Funaná on the beach, with poetry and music of Cape Verde’s guru

Mario Lúcio, one of the most influential musicians, poets ad cultural ambassadors from the Lusofone countries, is in Goa to perform. Café captures his spirit and his influences, which include India’s poet saint Rabindranath Tagore

As he emerges from the surf in Sernabatim, near Colva, he brings with him a sea of converging
influences, each set to a rhythm – of freedom, rebellion, humanity, cut to song
and poetry. Where else, or who else, or when else will you see a man whose life
took a U-turn after reading the poetry of Rabindranath Tagore, in Cuba, has
been the Culture Minster of his country Cape Verde, who received the Lifetime
Award as a musician at the World Music Expo as Culture Minister of his country,
and been a champion of freedom music, like the legendary Bob Marley, through
the unique rhythms of ‘Funana’, born of the same spirit as reggae and
salsa!

Lúcio Matias de Sousa Mendes or simply
Mario Lúcio is all of that and so much more.

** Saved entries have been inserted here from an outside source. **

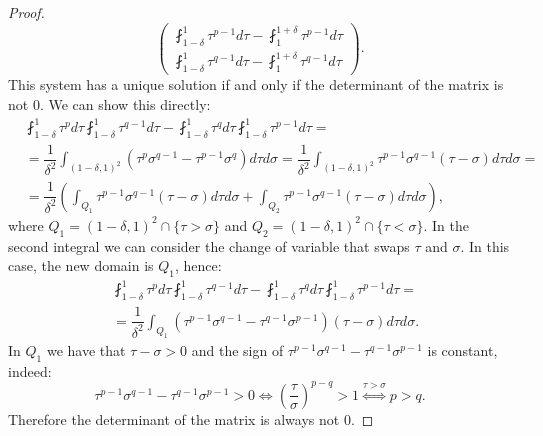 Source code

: \documentclass[corpo=11pt, stile=classica, tipotesi=custom,
greek, evenboxes, english]{toptesi}
\numberwithin{equation}{chapter}
\theoremstyle{definition}
\theoremstyle{remark}
\begin{document}
\begin{proof}
\begin{equation}
	\begin{pmatrix}
		\fint_{1-\delta}^1 \tau^{p-1} d\tau - \fint_1^{1+\delta} \tau^{p-1} d\tau\\
		\fint_{1-\delta}^1 \tau^{q-1} d\tau - \fint_1^{1+\delta} \tau^{q-1} d\tau
	\end{pmatrix}.
\end{equation}
This system has a unique solution if and only if the determinant of the matrix is not 0. We can show this directly:
\begin{align*}
	& \fint_{1-\delta}^1 \tau^{p} d\tau \fint_{1-\delta}^1 \tau^{q-1} d\tau - \fint_{1-\delta}^1 \tau^{q} d\tau \fint_{1-\delta}^1 \tau^{p-1} d\tau=\\
	&= \dfrac{1}{\delta^2} \int_{(1-\delta,1)^2} \left(\tau^p \sigma^{q-1} - \tau^{p-1}\sigma^q\right) d\tau d\sigma = \dfrac{1}{\delta^2} \int_{(1-\delta,1)^2} \tau^{p-1} \sigma^{q-1} \left( \tau - \sigma \right) d\tau d\sigma = \\
	&= \dfrac{1}{\delta^2} \left( \int_{Q_1} \tau^{p-1} \sigma^{q-1} \left( \tau - \sigma \right) d\tau d\sigma + \int_{Q_2} \tau^{p-1} \sigma^{q-1} \left( \tau - \sigma \right) d\tau d\sigma \right),
\end{align*}
where $Q_1=(1-\delta,1)^2 \cap \{\tau > \sigma\}$ and $Q_2=(1-\delta,1)^2 \cap \{\tau < \sigma\}$. In the second integral we can consider the change of variable that swaps $\tau$ and $\sigma$. In this case, the new domain is $Q_1$, hence:
\begin{align*}
	&\fint_{1-\delta}^1 \tau^{p} d\tau \fint_{1-\delta}^1 \tau^{q-1} d\tau - \fint_{1-\delta}^1 \tau^{q} d\tau \fint_{1-\delta}^1 \tau^{p-1} d\tau=\\
	&= \dfrac{1}{\delta^2} \int_{Q_1} \left(\tau^{p-1}\sigma^{q-1} - \tau^{q-1}\sigma^{p-1}\right) \left(\tau - \sigma\right) d\tau d\sigma.
\end{align*}
In $Q_1$ we have that $\tau - \sigma > 0$ and the sign of $\tau^{p-1}\sigma^{q-1} - \tau^{q-1}\sigma^{p-1}$ is constant, indeed:
\begin{equation*}
	\tau^{p-1}\sigma^{q-1} - \tau^{q-1}\sigma^{p-1} > 0 \iff \left(\dfrac{\tau}{\sigma}\right)^{p-q} > 1 \overset{\tau > \sigma}{\iff} p>q.
\end{equation*}
Therefore the determinant of the matrix is always not 0.


\end{proof}
\end{document}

Mario is in Goa, another land of the
erstwhile Lusofone countries, with his fellow performers Priscilla Ferreri
(singer), Danile Rocha (percussion) and Sori Araujo (guitar), to perform at the
Sur Jahan World Peace Music Festival 2019 that is being held at the
International Centre Goa (ICG). Incidentally, the Portuguese presence in Cape
Verde of around 500 years matches their presence in Goa.

“If music be the food of love…( and
life)… play on,” said Shakespeare (Twelfth Night). Mario did just that. He
played on. But it was poetry and Tagore that became his first love. As a
fifteen-year-old born in the North Western African volcanic archipelago of Cape
Verde, young Mario became a newspaper reporter, wanting to devote his life to
writing and poetry. The search for more education took him to the climes of
Cuba, where his early passions were watching an orchestra and going to the
library for which he put aside money. It was at the library in the University
of Havana, where he came across an anthology of Tagore’s poems, which he read
for a year. “I call him my saint poet. Along with Pablo Neruda of Chile, Tagore
has been my greatest influence,” he states.

Sitting on the lawns of the ICG, with his
significant other half, a son of the soil of another Lusofone country, speaking
of Rabinranath Tagore, who he got introduced to in far away Cuba, was surreal.
It was also a reminder that poetry, art and culture are not roped in by
boundaries. “Tagore made us talk about ourselves. He saw beauty in everything.
He changed the way I looked at life. I looked at relationships differently. I
became a changed man.”

Back in Cape Verde, Mario studied law but
his music and poetry continued unabated, though with an interesting detail. He
wrote and sung all his songs in Creole (a language born out of Portuguese and
African roots) but his poetry was in Portuguese. When I sing, the words come
out in Creole and when I write, it flows in Portuguese.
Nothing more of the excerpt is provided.